Reporters Without Borders (RSF) has condemned the Iranian judiciary's "unrelenting persecution" of an Iranian photojournalist and activist who must serve two years of internal exile after being released earlier this week from nearly eight years in imprisonment.
On November 16, Soheil Arabi was released from prison, where he was mistreated and tortured, but he must now spend two years in the southern city of Borazjan, more than 1,000 kilometers from his Tehran home, the Paris-based media freedom watchdog said in a statement on November 17.
Iran, which is ranked 174th out of 180 countries in RSF's 2021 World Press Freedom Index, "does not content itself with arresting and jailing its citizens arbitrarily but also gives them 'complementary sentences' in order to silence them forever," said Reza Moini, the head of the group's Iran-Afghanistan desk.
Arabi's family condemned the additional sentence and claimed he had been imprisoned "illegally for 285 days." His lawyer said these days should be discounted from the time he has to spend in internal exile.

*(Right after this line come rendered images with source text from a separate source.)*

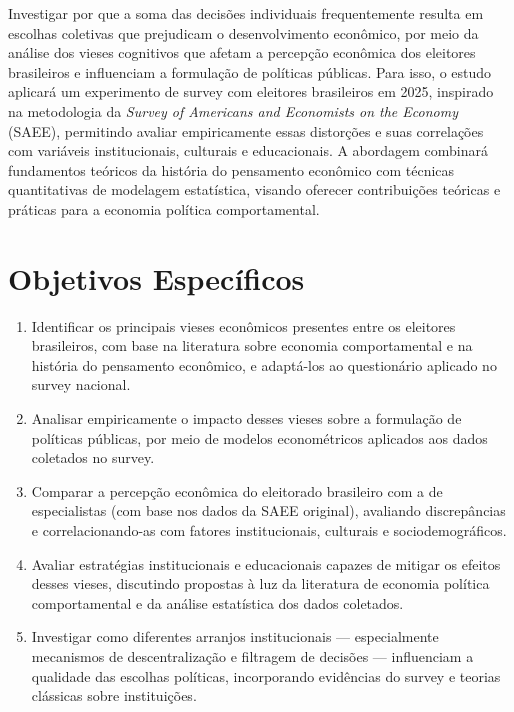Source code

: Investigar por que a soma das decisões individuais frequentemente resulta em escolhas coletivas que prejudicam o desenvolvimento econômico, por meio da análise dos vieses cognitivos que afetam a percepção econômica dos eleitores brasileiros e influenciam a formulação de políticas públicas. Para isso, o estudo aplicará um experimento de survey com eleitores brasileiros em 2025, inspirado na metodologia da \textit{Survey of Americans and Economists on the Economy} (SAEE), permitindo avaliar empiricamente essas distorções e suas correlações com variáveis institucionais, culturais e educacionais. A abordagem combinará fundamentos teóricos da história do pensamento econômico com técnicas quantitativas de modelagem estatística, visando oferecer contribuições teóricas e práticas para a economia política comportamental.

\section{Objetivos Específicos}

\begin{enumerate}[label=\alph*)]
    \item Identificar os principais vieses econômicos presentes entre os eleitores brasileiros, com base na literatura sobre economia comportamental e na história do pensamento econômico, e adaptá-los ao questionário aplicado no survey nacional.
    \item Analisar empiricamente o impacto desses vieses sobre a formulação de políticas públicas, por meio de modelos econométricos aplicados aos dados coletados no survey.
    \item Comparar a percepção econômica do eleitorado brasileiro com a de especialistas (com base nos dados da SAEE original), avaliando discrepâncias e correlacionando-as com fatores institucionais, culturais e sociodemográficos.
    \item Avaliar estratégias institucionais e educacionais capazes de mitigar os efeitos desses vieses, discutindo propostas à luz da literatura de economia política comportamental e da análise estatística dos dados coletados.
    \item Investigar como diferentes arranjos institucionais — especialmente mecanismos de descentralização e filtragem de decisões — influenciam a qualidade das escolhas políticas, incorporando evidências do survey e teorias clássicas sobre instituições.
\end{enumerate}

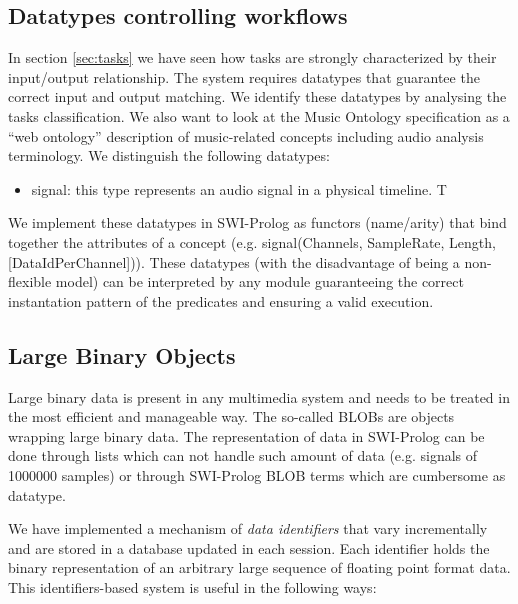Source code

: \documentclass[runningheads]{llncs}
\begin{document}
\subsection{Datatypes controlling workflows}\label{subsec:datatypes}

In section \ref{sec:tasks} we have seen how tasks are strongly characterized by their input/output relationship. The system requires datatypes that guarantee the correct input and output matching. We identify these datatypes by analysing the tasks classification. We also want to look at the Music Ontology specification \cite{mo} as a ``web ontology'' description of music-related concepts including audio analysis terminology. We distinguish the following datatypes:

\begin{itemize}
 \item signal: this type represents an audio signal in a physical timeline. T
\end{itemize}


We implement these datatypes in SWI-Prolog as functors (name/arity) that bind together the attributes of a concept (e.g. signal(Channels, SampleRate, Length, [DataIdPerChannel])). These datatypes (with the disadvantage of being a non-flexible model) can be interpreted by any module guaranteeing the correct instantation pattern of the predicates and ensuring a valid execution.

\subsection{Large Binary Objects}\label{subsec:blobs}

Large binary data is present in any multimedia system and needs to be treated in the most efficient and manageable way. The so-called BLOBs are objects wrapping large binary data. The representation of data in SWI-Prolog can be done through lists which can not handle such amount of data (e.g. signals of 1000000 samples) or through SWI-Prolog BLOB terms which are cumbersome as datatype.

We have implemented a mechanism of \textit{data identifiers} that vary incrementally and are stored in a database updated in each session. Each identifier holds the binary representation of an arbitrary large sequence of floating point format data. This identifiers-based system is useful in the following ways:
\end{document}
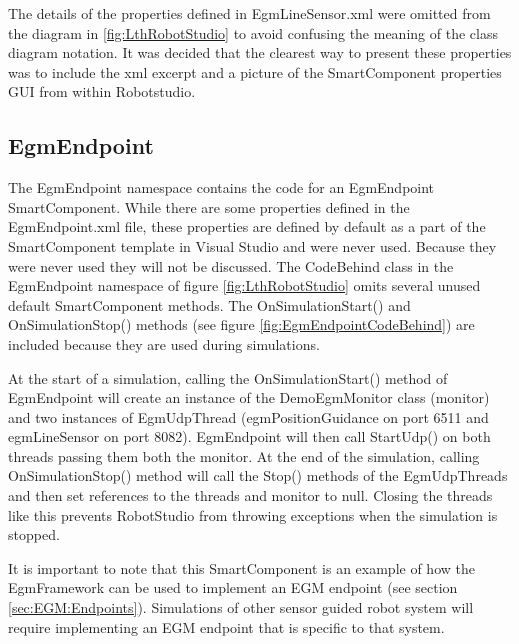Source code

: \documentclass{cslthse-msc}
\begin{document}
The details of the properties defined in EgmLineSensor.xml were omitted from the diagram in \ref{fig:LthRobotStudio} to avoid confusing the meaning of the class diagram notation. It was decided that the clearest way to present these properties was to include the xml excerpt and a picture of the SmartComponent properties GUI from within Robotstudio. \par




\subsection{EgmEndpoint}
\label{sec:Result:LthRobotStudio:EgmEndpoint}
The EgmEndpoint namespace contains the code for an EgmEndpoint SmartComponent. While there are some properties defined in the EgmEndpoint.xml file, these properties are defined by default as a part of the SmartComponent template in Visual Studio and were never used. Because they were never used they will not be discussed. The CodeBehind class in the EgmEndpoint namespace of figure \ref{fig:LthRobotStudio} omits several unused default SmartComponent methods. The OnSimulationStart() and OnSimulationStop() methods (see figure \ref{fig:EgmEndpointCodeBehind}) are included because they are used during simulations.\par

At the start of a simulation, calling the OnSimulationStart() method of EgmEndpoint will create an instance of the DemoEgmMonitor class (monitor) and two instances of EgmUdpThread (egmPositionGuidance on port 6511 and egmLineSensor on port 8082). EgmEndpoint will then call StartUdp() on both threads passing them both the monitor. At the end of the simulation, calling OnSimulationStop() method will call the Stop() methods of the EgmUdpThreads and then set references to the threads and monitor to null. Closing the threads like this prevents RobotStudio from throwing exceptions when the simulation is stopped. \par

It is important to note that this SmartComponent is an example of how the EgmFramework can be used to implement an EGM endpoint (see section \ref{sec:EGM:Endpoints}). Simulations of other sensor guided robot system will require implementing an EGM endpoint that is specific to that system. 
\end{document}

Arabi, who was awarded the RSF Press Freedom Prize in the citizen-journalist category in 2017, was "the victim of arbitrary and illegal judicial and 'disciplinary' harassment for years," according to the watchdog.

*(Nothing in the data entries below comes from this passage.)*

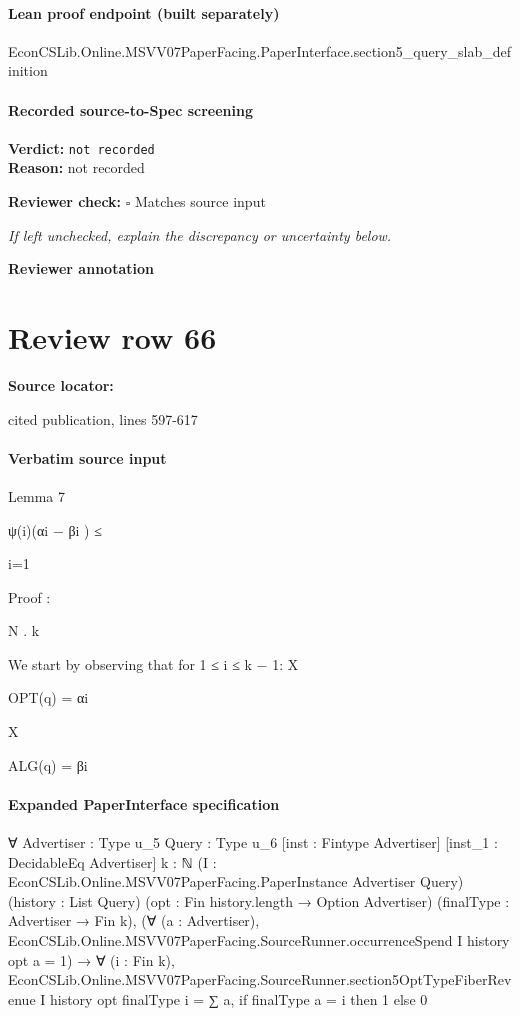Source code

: \documentclass[10pt]{article}
\newcommand{\reviewerbox}{%
  \par\noindent\fbox{\parbox{0.96\linewidth}{\rule{0pt}{0.38in}}}\par
}
\newcommand{\reviewmatch}[1]{%
  \par\noindent\textbf{Reviewer check:} $\square$\; #1\par
  \noindent\emph{If left unchecked, explain the discrepancy or uncertainty below.}\par
}
\begin{document}
\paragraph{Lean proof endpoint (built separately)}\begin{ReviewVerbatim}
EconCSLib.Online.MSVV07PaperFacing.PaperInterface.section5_query_slab_definition
\end{ReviewVerbatim}

\paragraph{Recorded source-to-Spec screening}
\textbf{Verdict:} \texttt{not recorded}
\\
\textbf{Reason:} not recorded
\reviewmatch{Matches source input}
\noindent\textbf{Reviewer annotation}\par
\reviewerbox
\clearpage
\hypertarget{source-claim-ef85e288c3a31c13}{}
\section*{Review row 66}
\textbf{Source locator:} {\footnotesize\raggedright cited publication, lines 597-\allowbreak{}617\par}
\paragraph{Verbatim source input}
\begin{ReviewVerbatim}
Lemma 7

ψ(i)(αi − βi ) ≤

i=1

Proof :

N
.
k

We start by observing that for 1 ≤ i ≤ k − 1:
X

OPT(q) = αi

X

ALG(q) = βi
\end{ReviewVerbatim}


\paragraph{Expanded PaperInterface specification}
\begin{ReviewVerbatim}
∀ {Advertiser : Type u_5} {Query : Type u_6} [inst : Fintype Advertiser] [inst_1 : DecidableEq Advertiser] {k : ℕ}
  (I : EconCSLib.Online.MSVV07PaperFacing.PaperInstance Advertiser Query) (history : List Query)
  (opt : Fin history.length → Option Advertiser) (finalType : Advertiser → Fin k),
  (∀ (a : Advertiser), EconCSLib.Online.MSVV07PaperFacing.SourceRunner.occurrenceSpend I history opt a = 1) →
    ∀ (i : Fin k),
      EconCSLib.Online.MSVV07PaperFacing.SourceRunner.section5OptTypeFiberRevenue I history opt finalType i =
        ∑ a, if finalType a = i then 1 else 0
\end{ReviewVerbatim}
\end{document}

Arrested in Tehran in late 2013, the activist was successively sentenced to three years in prison, 30 lashes, and a heavy fine.
Arabi was convicted of "insulting the Prophet Muhammad" on Facebook and sentenced to death in 2014, but that sentence was overturned. The following year, he was finally sentenced to 7 1/2 years in prison.
During his first months in detention, he was mistreated to try to make him confess to involvement in the creation of a Facebook network that posted blasphemous messages and spread information critical of the regime, RSF said.
It also said that Arabi "was moved from one prison to another, spent long periods in solitary confinement, and was even tortured and injured for becoming the mouthpiece of those inmates denouncing the appalling conditions" in prison.
Arabi's mother, Farangis Mazloom, was notified last month that she will have to serve a one-year prison sentence for drawing the public's attention to the inhuman and degrading treatment that her son was subjected to while behind bars.